Will ein Autofahrer für sich die Unabwendbarkeit eines Unfalls beanspruchen, dann muss er sich verhalten haben wie ein „Idealfahrer“. Ein solcher Idealfahrer verfügt über ein sachgemäßes, geistesgegenwärtiges Handeln erheblich über den Maßstab der im Verkehr erforderlichen Sorgfalt hinaus. Als unabwendbar ist ein Ereignis daher einzustufen, wenn es auch durch äußerste Sorgfalt, die insbesondere die Einhaltung der geltenden Verkehrsvorschriften beinhaltet, nicht abgewendet werden kann.
Abzustellen ist insoweit auf das Verhalten des sogenannten „Idealfahrers“ (z.B. OLG München, Endurteil v. 06.04.2022, Az. 10 U 627/21; OLG Hamm, Urt. v. 03.06.2016, Az. 7 U 14/16). Die Prüfung hat sich darauf zu erstrecken, ob ein Idealfahrer überhaupt in die Gefahrensituation geraten wäre und ob der Schädiger in der konkreten Gefahrensituation wie ein Idealfahrer reagiert hat.
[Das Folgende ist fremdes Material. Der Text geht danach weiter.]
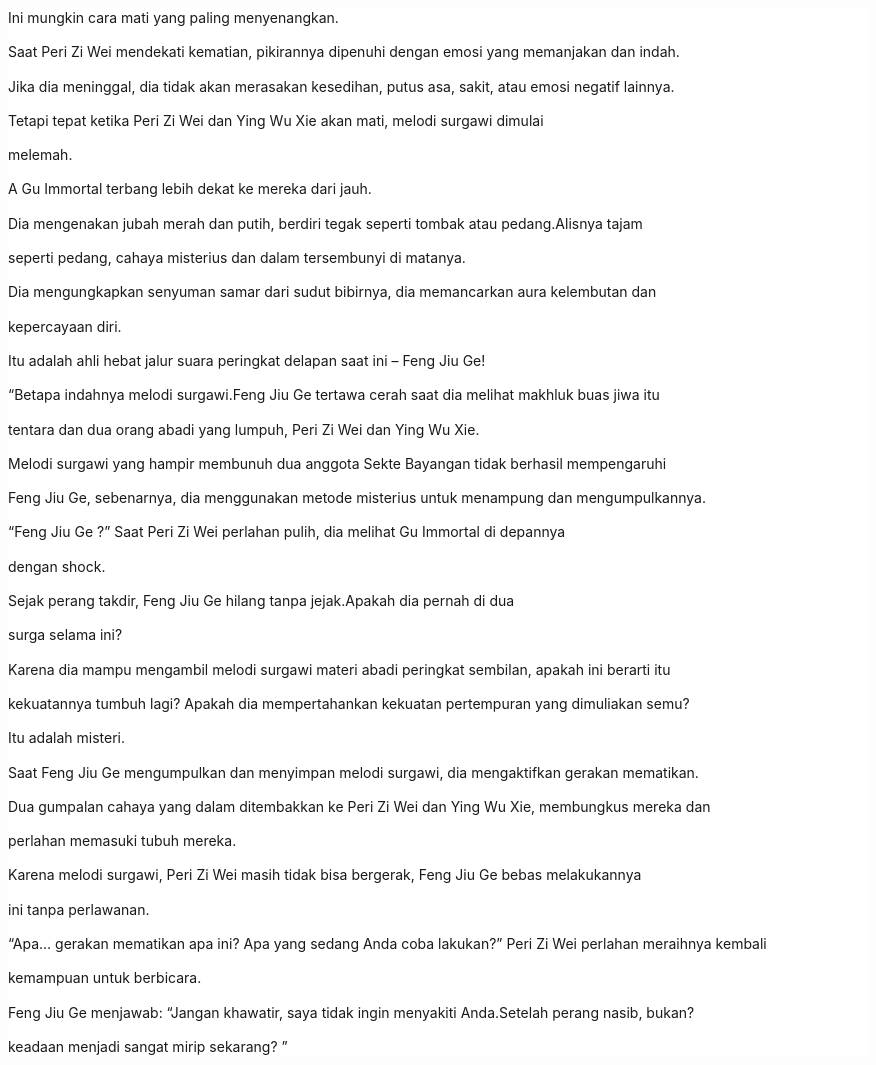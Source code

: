 Ini mungkin cara mati yang paling menyenangkan.

Saat Peri Zi Wei mendekati kematian, pikirannya dipenuhi dengan emosi yang memanjakan dan indah.

Jika dia meninggal, dia tidak akan merasakan kesedihan, putus asa, sakit, atau emosi negatif lainnya.

Tetapi tepat ketika Peri Zi Wei dan Ying Wu Xie akan mati, melodi surgawi dimulai

melemah.

A Gu Immortal terbang lebih dekat ke mereka dari jauh.

Dia mengenakan jubah merah dan putih, berdiri tegak seperti tombak atau pedang.Alisnya tajam

seperti pedang, cahaya misterius dan dalam tersembunyi di matanya.

Dia mengungkapkan senyuman samar dari sudut bibirnya, dia memancarkan aura kelembutan dan

kepercayaan diri.

Itu adalah ahli hebat jalur suara peringkat delapan saat ini – Feng Jiu Ge!

“Betapa indahnya melodi surgawi.Feng Jiu Ge tertawa cerah saat dia melihat makhluk buas jiwa itu

tentara dan dua orang abadi yang lumpuh, Peri Zi Wei dan Ying Wu Xie.

Melodi surgawi yang hampir membunuh dua anggota Sekte Bayangan tidak berhasil mempengaruhi

Feng Jiu Ge, sebenarnya, dia menggunakan metode misterius untuk menampung dan mengumpulkannya.

“Feng Jiu Ge ?” Saat Peri Zi Wei perlahan pulih, dia melihat Gu Immortal di depannya

dengan shock.

Sejak perang takdir, Feng Jiu Ge hilang tanpa jejak.Apakah dia pernah di dua

surga selama ini?

Karena dia mampu mengambil melodi surgawi materi abadi peringkat sembilan, apakah ini berarti itu

kekuatannya tumbuh lagi? Apakah dia mempertahankan kekuatan pertempuran yang dimuliakan semu?

Itu adalah misteri.

Saat Feng Jiu Ge mengumpulkan dan menyimpan melodi surgawi, dia mengaktifkan gerakan mematikan.

Dua gumpalan cahaya yang dalam ditembakkan ke Peri Zi Wei dan Ying Wu Xie, membungkus mereka dan

perlahan memasuki tubuh mereka.

Karena melodi surgawi, Peri Zi Wei masih tidak bisa bergerak, Feng Jiu Ge bebas melakukannya

ini tanpa perlawanan.

“Apa… gerakan mematikan apa ini? Apa yang sedang Anda coba lakukan?” Peri Zi Wei perlahan meraihnya kembali

kemampuan untuk berbicara.

Feng Jiu Ge menjawab: “Jangan khawatir, saya tidak ingin menyakiti Anda.Setelah perang nasib, bukan?

keadaan menjadi sangat mirip sekarang? ”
Allerdings muss auch ein Idealfahrer “im fließenden Verkehr nicht jeweils einen solch großen Abstand zu dem vorausfahrenden Fahrzeug halten, dass er auch für den Fall, dass ihm ein beliebig schweres Fahrzeug mit beliebig hoher Ausgangsgeschwindigkeit auffährt, durch die von den genannten Parametern abhängige kollisionäre Geschwindigkeitsänderung keinesfalls auf das vorausfahrende Fahrzeug aufgeschoben werden kann” (OLG Celle, Urt. v. 28.03.2012, Az. 14 U 156/11).
Was gilt, wenn ein Ereignis nicht unabwendbar war?
War ein Unfall für keine der Parteien ein unabwendbares Ereignis im Sinne von § 17 Abs. 3 StVG, kommt es beim Schadenersatzanspruch darauf an, wer den Schaden hauptsächlich verursacht, d.h. wer welchen Anteil am Unfall hat (z.B. OLG Schleswig, Urt. v. 08.10.2024, Az. 7 U 30/24). Entscheidend ist dabei das Ergebnis der genauen Prüfung aller Umstände, die beim Ablauf des Unfalls eine Rolle gespielt haben (vgl. BGH, Urt. v. 08.02.2012, VI ZR 10/11; OLG Frankfurt, Urt. v. 31.03.2020, Az. 13 U 226/15).
Bei der Abwägung der Verursachungs- und Verschuldensanteile der Fahrer der beteiligten Fahrzeuge werden nur unstreitige oder bewiesene Umstände berücksichtigt.
Dabei geht es um die von beiden Fahrzeugen ausgehende Betriebsgefahr. Das heißt, jeder Halter muss beweisen, was dem anderen Fahrer vorzuwerfen ist und welche Umstände er für sich nutzen will und aus denen er für die nach § 17 Abs. 1 und 2 StVG vorzunehmende Abwägung für sich günstige Rechtsfolgen herleiten will. Nur vermutete Tatbeiträge oder die bloße Möglichkeit einer Schadensverursachung aufgrund einer geschaffenen Gefährdungslage spielen bei der Abwägung keine Rolle (ständige Rechtsprechung des (BGH, Urt. v. 21.11.2006, Az. VI ZR 115/05; . 27.06.2000, Az. VI ZR 126/99; OLG Schleswig, Beschl. v. 08.06.2020, Az. 7 U 36/20).
Ob ein Unfallbeteiligter sich auf ein unabwendbares Ereignis berufen kann oder nicht, kann u.a. auch durch den Zustand des eigenen Fahrzeugs beeinflusst werden. So konnte sich z.B. ein nach links abbiegender Treckerfahrer nach einer Kollision mit einem überholenden Motorradfahrer schon deshalb nicht auf ein unabwendbares Ereignis berufen, weil der linke Außenspiegel verschmutzt war.
Abgesehen von dem Verstoß gegen § 23 Abs. 1 Satz 1 StVO, konnte jedenfalls nicht ausgeschlossen werden, dass das Motorrad bei einer nicht durch Schmutz beeinträchtigten, freien Rücksicht, das Motorrad rechtzeitig bemerkt worden und der Unfall durch Abbrechen des Abbiegevorgangs hätte verhindert werden können (OLG Hamm, Urt. v. 02.07.2024, Az. 7 U 74/23).